About this exercise -> Copy from the first line below down to and including the line with "In the figure". Skip the pictures.

[Opening Supplied data section]

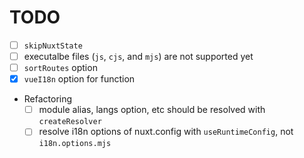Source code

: # TODO

- [ ] `skipNuxtState`
- [ ] executalbe files (`js`, `cjs`, and `mjs`) are not supported yet
- [ ] `sortRoutes` option
- [x] `vueI18n` option for function
- Refactoring
  - [ ] module alias, langs option, etc should be resolved with `createResolver` 
  - [ ] resolve i18n options of nuxt.config with `useRuntimeConfig`, not `i18n.options.mjs` 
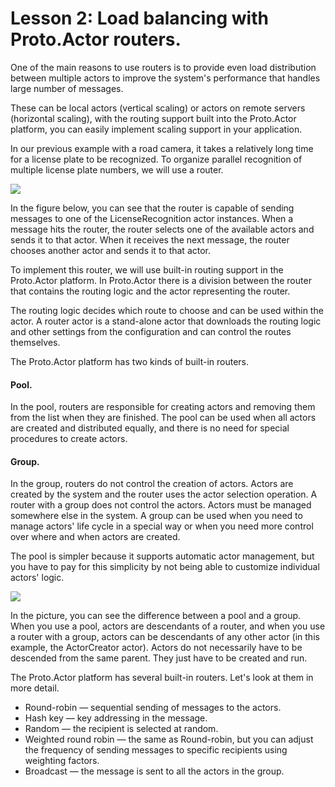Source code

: # Lesson 2: Load balancing with Proto.Actor routers.

One of the main reasons to use routers is to provide even load distribution between multiple actors to improve the system's performance that handles large number of messages. 

These can be local actors (vertical scaling) or actors on remote servers (horizontal scaling), with the routing support built into the Proto.Actor platform, you can easily implement scaling support in your application.

In our previous example with a road camera, it takes a relatively long time for a license plate to be recognized. To organize parallel recognition of multiple license plate numbers, we will use a router.

![](../../images/5_2_1.png)

In the figure below, you can see that the router is capable of sending messages to one of the LicenseRecognition actor instances. When a message hits the router, the router selects one of the available actors and sends it to that actor. When it receives the next message, the router chooses another actor and sends it to that actor.

To implement this router, we will use built-in routing support in the Proto.Actor platform. In Proto.Actor there is a division between the router that contains the routing logic and the actor representing the router. 

The routing logic decides which route to choose and can be used within the actor. A router actor is a stand-alone actor that downloads the routing logic and other settings from the configuration and can control the routes themselves.

The Proto.Actor platform has two kinds of built-in routers.

#### Pool.

In the pool, routers are responsible for creating actors and removing them from the list when they are finished. The pool can be used when all actors are created and distributed equally, and there is no need for special procedures to create actors.

#### Group.

In the group, routers do not control the creation of actors. Actors are created by the system and the router uses the actor selection operation. A router with a group does not control the actors. Actors must be managed somewhere else in the system. A group can be used when you need to manage actors' life cycle in a special way or when you need more control over where and when actors are created.

The pool is simpler because it supports automatic actor management, but you have to pay for this simplicity by not being able to customize individual actors' logic.

![](../../images/5_2_2.png)

In the picture, you can see the difference between a pool and a group. When you use a pool, actors are descendants of a router, and when you use a router with a group, actors can be descendants of any other actor (in this example, the ActorCreator actor). Actors do not necessarily have to be descended from the same parent. They just have to be created and run.

The Proto.Actor platform has several built-in routers. Let's look at them in more detail.

- Round-robin — sequential sending of messages to the actors.
- Hash key — key addressing in the message.
- Random — the recipient is selected at random.
- Weighted round robin — the same as Round-robin, but you can adjust the frequency of sending messages to specific recipients using weighting factors.
- Broadcast — the message is sent to all the actors in the group.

[Closing Supplied data section]

Result of this exercise ->
Source code

: # TODO

- [ ] `skipNuxtState`
- [ ] executalbe files (`js`, `cjs`, and `mjs`) are not supported yet
- [ ] `sortRoutes` option
- [x] `vueI18n` option for function
- Refactoring
  - [ ] module alias, langs option, etc should be resolved with `createResolver` 
  - [ ] resolve i18n options of nuxt.config with `useRuntimeConfig`, not `i18n.options.mjs` 
Source code

: # Lesson 2: Load balancing with Proto.Actor routers.

One of the main reasons to use routers is to provide even load distribution between multiple actors to improve the system's performance that handles large number of messages. 

These can be local actors (vertical scaling) or actors on remote servers (horizontal scaling), with the routing support built into the Proto.Actor platform, you can easily implement scaling support in your application.

In our previous example with a road camera, it takes a relatively long time for a license plate to be recognized. To organize parallel recognition of multiple license plate numbers, we will use a router.

![](../../images/5_2_1.png)

In the figure below, you can see that the router is capable of sending messages to one of the LicenseRecognition actor instances. When a message hits the router, the router selects one of the available actors and sends it to that actor. When it receives the next message, the router chooses another actor and sends it to that actor.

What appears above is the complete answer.